Task to carry out:
Reproduce each line from the records that holds "default".

+++ Information supplied +++

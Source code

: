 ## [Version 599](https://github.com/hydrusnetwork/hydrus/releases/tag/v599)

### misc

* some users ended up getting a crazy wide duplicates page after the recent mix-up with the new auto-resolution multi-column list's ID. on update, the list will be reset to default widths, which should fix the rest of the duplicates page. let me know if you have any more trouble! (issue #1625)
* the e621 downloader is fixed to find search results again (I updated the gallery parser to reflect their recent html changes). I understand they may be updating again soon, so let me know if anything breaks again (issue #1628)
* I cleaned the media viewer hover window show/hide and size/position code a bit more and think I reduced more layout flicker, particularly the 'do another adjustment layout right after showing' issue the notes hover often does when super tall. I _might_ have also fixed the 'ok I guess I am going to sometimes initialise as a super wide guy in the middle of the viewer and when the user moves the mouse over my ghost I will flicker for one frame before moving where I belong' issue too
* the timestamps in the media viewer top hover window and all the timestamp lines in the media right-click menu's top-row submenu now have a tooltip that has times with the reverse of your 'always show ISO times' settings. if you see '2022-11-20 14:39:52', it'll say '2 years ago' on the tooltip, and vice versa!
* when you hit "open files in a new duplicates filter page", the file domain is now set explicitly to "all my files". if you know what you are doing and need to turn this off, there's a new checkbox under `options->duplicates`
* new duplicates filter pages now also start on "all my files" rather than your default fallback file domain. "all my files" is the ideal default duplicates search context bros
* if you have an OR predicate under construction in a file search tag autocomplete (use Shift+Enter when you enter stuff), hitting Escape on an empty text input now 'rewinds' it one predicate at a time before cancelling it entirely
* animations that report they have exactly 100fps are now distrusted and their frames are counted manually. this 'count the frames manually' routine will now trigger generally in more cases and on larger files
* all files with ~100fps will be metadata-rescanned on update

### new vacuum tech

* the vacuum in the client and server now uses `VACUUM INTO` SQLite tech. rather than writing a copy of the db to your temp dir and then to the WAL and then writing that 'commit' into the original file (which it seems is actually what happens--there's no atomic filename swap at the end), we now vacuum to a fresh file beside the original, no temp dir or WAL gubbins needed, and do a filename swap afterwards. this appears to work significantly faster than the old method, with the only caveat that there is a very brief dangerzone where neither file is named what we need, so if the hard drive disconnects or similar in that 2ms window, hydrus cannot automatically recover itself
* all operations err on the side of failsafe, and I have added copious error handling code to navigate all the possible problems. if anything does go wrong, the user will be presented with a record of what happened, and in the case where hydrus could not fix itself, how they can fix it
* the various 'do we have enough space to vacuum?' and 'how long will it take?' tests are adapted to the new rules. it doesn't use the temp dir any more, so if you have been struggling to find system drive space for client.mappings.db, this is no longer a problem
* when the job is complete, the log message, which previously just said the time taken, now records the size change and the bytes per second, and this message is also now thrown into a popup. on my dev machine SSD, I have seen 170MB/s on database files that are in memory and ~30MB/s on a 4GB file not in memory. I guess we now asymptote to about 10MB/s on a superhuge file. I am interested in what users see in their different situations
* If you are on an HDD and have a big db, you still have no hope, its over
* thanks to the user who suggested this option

+++

Solution for this problem:
* some users ended up getting a crazy wide duplicates page after the recent mix-up with the new auto-resolution multi-column list's ID. on update, the list will be reset to default widths, which should fix the rest of the duplicates page. let me know if you have any more trouble! (issue #1625)
* new duplicates filter pages now also start on "all my files" rather than your default fallback file domain. "all my files" is the ideal default duplicates search context bros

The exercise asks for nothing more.